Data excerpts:
· · ·
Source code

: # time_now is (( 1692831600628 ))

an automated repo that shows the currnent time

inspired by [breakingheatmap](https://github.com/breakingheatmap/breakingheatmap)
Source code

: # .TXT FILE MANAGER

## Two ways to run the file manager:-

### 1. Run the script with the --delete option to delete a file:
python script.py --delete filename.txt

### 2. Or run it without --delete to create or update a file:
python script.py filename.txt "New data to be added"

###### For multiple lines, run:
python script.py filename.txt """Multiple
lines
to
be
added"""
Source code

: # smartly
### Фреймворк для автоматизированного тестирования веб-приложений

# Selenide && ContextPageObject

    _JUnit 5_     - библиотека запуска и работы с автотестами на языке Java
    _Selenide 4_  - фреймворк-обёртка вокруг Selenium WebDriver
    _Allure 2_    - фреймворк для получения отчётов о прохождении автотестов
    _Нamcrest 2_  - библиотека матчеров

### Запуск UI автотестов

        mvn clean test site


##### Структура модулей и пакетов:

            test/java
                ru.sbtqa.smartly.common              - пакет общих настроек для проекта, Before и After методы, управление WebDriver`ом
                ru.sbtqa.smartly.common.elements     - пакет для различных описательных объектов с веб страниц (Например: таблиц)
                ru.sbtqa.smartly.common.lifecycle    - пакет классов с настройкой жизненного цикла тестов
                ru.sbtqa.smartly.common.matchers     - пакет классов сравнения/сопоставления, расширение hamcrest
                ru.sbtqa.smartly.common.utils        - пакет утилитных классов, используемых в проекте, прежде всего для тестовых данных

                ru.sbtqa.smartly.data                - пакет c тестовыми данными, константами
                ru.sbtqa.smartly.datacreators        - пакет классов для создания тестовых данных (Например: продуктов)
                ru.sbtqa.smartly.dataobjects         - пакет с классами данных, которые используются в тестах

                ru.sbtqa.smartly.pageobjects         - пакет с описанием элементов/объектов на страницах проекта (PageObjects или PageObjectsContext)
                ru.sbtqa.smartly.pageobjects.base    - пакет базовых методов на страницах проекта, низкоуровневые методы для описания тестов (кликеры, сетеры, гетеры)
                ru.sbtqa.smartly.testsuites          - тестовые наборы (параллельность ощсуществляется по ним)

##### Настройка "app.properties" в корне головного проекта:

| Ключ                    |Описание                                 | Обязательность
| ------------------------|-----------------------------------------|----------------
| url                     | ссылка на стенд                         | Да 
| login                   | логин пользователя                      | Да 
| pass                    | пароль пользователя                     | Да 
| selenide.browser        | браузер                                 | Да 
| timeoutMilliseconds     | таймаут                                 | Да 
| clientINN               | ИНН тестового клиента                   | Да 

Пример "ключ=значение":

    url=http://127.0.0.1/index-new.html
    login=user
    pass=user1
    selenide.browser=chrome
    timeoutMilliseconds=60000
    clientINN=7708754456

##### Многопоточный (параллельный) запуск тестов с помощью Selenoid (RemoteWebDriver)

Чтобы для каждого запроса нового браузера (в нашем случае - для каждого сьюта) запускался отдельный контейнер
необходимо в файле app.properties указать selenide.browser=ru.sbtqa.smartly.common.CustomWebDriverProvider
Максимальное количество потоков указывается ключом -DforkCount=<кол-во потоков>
· · ·
## Required work:
Say how many lines in the entries include the word "properties", with no text around the number.

## Answer to the problem:
2